**EXERCISE DESCRIPTION:** The output should be exactly the lines from the one containing "该结构体的文档由以下文件生成" through the last line of the records, and only those.

(Stored data entries)
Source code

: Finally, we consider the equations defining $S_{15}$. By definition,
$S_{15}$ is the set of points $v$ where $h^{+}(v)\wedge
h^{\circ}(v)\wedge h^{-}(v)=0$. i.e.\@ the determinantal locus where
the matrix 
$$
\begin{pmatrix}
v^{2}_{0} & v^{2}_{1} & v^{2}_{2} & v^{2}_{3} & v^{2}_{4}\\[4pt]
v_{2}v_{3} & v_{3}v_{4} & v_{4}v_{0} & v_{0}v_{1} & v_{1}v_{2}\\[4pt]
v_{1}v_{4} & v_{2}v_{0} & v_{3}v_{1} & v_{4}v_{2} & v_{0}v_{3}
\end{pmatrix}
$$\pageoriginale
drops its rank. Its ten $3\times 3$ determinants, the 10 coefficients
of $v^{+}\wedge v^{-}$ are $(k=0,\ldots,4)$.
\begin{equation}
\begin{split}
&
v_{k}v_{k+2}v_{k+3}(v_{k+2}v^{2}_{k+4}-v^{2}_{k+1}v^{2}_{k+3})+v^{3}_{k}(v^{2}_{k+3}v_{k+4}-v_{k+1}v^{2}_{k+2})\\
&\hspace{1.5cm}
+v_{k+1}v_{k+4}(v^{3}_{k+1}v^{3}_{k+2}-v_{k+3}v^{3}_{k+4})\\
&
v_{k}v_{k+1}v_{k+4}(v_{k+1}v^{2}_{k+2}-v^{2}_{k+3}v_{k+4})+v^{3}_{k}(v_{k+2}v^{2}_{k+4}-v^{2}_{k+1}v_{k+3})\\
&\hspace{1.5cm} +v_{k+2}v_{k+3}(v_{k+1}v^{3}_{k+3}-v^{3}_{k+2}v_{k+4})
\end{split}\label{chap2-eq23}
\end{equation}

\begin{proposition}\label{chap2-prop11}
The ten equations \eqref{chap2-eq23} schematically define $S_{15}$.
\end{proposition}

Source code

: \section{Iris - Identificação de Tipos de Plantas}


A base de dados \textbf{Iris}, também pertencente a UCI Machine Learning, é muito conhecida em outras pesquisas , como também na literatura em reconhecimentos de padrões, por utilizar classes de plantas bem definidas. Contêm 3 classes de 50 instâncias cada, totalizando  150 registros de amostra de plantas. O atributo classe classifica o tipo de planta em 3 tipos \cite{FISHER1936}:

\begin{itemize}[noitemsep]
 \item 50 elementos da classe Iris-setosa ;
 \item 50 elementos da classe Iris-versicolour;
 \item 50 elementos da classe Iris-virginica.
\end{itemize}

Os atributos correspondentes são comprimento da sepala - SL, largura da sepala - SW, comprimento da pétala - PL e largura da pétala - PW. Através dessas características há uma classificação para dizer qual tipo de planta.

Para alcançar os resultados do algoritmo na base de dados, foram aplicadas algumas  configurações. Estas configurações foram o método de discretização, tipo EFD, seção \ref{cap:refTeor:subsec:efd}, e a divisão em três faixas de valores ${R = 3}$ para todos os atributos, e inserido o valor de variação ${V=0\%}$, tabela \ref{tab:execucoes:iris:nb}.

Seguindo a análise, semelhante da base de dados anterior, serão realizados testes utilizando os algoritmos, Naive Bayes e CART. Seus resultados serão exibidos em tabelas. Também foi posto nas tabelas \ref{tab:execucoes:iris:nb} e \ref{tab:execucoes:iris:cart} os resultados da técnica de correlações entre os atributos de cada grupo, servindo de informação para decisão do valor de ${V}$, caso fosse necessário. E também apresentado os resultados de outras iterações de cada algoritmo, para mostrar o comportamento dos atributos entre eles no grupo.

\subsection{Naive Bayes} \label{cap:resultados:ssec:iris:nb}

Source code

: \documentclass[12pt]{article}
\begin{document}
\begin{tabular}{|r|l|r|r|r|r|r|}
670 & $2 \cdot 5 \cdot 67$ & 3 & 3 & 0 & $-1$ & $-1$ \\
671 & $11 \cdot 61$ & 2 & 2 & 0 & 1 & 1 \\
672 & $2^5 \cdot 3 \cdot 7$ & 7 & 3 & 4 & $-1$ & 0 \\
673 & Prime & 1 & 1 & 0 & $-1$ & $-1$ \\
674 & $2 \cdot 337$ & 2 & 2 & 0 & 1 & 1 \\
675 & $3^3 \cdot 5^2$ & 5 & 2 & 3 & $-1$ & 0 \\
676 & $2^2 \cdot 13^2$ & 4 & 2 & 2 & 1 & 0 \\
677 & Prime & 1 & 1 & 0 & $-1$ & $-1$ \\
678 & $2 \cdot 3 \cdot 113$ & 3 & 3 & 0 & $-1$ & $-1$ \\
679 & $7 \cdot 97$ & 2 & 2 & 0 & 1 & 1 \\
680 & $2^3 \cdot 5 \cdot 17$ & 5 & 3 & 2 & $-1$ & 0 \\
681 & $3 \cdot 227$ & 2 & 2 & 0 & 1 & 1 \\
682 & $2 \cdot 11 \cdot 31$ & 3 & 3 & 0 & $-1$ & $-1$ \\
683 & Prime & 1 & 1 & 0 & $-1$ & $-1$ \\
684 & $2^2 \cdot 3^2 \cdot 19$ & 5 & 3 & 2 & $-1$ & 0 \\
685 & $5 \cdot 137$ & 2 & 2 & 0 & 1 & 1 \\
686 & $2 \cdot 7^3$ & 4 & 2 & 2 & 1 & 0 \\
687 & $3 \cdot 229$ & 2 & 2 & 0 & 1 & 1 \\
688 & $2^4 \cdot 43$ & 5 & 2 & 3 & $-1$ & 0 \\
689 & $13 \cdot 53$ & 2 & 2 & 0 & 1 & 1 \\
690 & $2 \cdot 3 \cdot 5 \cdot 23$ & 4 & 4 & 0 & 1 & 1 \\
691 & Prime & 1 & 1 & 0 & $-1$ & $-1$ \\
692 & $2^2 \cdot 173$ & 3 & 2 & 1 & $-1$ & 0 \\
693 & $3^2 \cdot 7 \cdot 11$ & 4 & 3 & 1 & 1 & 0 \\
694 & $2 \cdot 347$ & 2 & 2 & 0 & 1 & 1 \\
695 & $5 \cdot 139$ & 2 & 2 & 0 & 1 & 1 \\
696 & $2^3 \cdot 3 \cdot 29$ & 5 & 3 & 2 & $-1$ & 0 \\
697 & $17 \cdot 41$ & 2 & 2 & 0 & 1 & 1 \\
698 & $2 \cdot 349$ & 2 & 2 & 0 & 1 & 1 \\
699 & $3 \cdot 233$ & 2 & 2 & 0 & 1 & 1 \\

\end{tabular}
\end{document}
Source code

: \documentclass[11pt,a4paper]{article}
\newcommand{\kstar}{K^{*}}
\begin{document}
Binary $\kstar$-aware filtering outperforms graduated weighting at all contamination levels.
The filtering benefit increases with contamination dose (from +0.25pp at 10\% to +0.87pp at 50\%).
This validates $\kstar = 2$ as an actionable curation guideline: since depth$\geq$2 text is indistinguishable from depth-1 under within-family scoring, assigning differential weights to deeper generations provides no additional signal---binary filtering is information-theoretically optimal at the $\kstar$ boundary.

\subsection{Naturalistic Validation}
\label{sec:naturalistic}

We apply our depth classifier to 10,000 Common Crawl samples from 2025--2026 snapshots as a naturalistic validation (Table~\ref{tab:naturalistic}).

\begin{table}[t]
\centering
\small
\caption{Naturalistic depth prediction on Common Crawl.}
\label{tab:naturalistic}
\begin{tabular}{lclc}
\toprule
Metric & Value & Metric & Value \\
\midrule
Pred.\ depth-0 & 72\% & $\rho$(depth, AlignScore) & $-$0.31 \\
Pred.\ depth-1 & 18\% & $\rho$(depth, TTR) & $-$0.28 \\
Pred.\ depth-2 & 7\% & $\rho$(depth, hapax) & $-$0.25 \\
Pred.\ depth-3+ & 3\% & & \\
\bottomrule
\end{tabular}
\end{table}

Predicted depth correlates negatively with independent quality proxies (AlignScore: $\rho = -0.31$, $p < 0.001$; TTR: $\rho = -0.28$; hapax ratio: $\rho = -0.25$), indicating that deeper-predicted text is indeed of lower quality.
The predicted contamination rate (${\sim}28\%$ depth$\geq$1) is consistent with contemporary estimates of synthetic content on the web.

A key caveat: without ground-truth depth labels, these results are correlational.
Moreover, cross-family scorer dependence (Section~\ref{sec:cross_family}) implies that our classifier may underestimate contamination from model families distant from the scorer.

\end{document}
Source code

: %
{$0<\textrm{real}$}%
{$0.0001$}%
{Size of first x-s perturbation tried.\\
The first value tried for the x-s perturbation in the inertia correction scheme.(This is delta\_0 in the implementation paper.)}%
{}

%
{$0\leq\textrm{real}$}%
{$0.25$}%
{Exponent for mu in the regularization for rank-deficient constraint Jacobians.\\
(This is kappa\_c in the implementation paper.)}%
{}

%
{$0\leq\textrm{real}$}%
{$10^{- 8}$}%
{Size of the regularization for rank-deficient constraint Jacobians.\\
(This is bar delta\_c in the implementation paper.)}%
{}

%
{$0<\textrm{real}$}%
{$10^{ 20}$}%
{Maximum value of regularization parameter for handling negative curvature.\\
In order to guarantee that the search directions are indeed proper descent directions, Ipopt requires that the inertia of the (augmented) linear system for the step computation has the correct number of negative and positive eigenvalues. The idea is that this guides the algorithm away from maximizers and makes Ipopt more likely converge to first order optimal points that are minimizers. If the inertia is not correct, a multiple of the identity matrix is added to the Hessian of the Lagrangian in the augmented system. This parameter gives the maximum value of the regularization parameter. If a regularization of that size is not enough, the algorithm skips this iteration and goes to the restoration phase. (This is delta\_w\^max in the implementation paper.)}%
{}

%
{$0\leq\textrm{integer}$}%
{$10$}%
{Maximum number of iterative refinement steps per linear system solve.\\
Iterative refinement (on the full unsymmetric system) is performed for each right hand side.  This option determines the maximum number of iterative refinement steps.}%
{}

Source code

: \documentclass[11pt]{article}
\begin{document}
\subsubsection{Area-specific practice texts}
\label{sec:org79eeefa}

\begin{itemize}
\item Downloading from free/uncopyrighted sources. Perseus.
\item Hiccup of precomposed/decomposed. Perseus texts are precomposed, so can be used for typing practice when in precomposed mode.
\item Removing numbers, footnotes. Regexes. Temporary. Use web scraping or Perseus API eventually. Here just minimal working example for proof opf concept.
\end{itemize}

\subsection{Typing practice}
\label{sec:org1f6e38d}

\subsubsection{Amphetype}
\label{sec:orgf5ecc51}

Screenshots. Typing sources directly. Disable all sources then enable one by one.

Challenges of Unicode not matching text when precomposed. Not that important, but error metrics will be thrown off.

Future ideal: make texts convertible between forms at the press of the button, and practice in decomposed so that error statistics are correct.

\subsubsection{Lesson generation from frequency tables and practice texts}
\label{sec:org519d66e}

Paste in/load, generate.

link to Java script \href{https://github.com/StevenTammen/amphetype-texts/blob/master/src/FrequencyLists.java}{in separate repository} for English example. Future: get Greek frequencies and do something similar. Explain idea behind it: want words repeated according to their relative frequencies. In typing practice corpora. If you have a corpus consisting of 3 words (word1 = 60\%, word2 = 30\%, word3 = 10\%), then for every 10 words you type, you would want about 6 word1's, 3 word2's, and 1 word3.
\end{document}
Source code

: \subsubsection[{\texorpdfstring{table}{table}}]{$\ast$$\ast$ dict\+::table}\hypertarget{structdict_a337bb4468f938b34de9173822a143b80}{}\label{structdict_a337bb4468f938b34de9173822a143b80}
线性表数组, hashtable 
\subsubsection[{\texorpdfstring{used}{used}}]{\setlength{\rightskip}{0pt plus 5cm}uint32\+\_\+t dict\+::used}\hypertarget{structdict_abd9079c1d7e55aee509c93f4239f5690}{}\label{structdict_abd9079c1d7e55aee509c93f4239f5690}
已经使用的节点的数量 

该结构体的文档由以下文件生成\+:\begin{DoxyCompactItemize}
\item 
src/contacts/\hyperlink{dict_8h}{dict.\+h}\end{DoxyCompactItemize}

**EXERCISE ANSWER:**
该结构体的文档由以下文件生成\+:\begin{DoxyCompactItemize}
\item 
src/contacts/\hyperlink{dict_8h}{dict.\+h}\end{DoxyCompactItemize}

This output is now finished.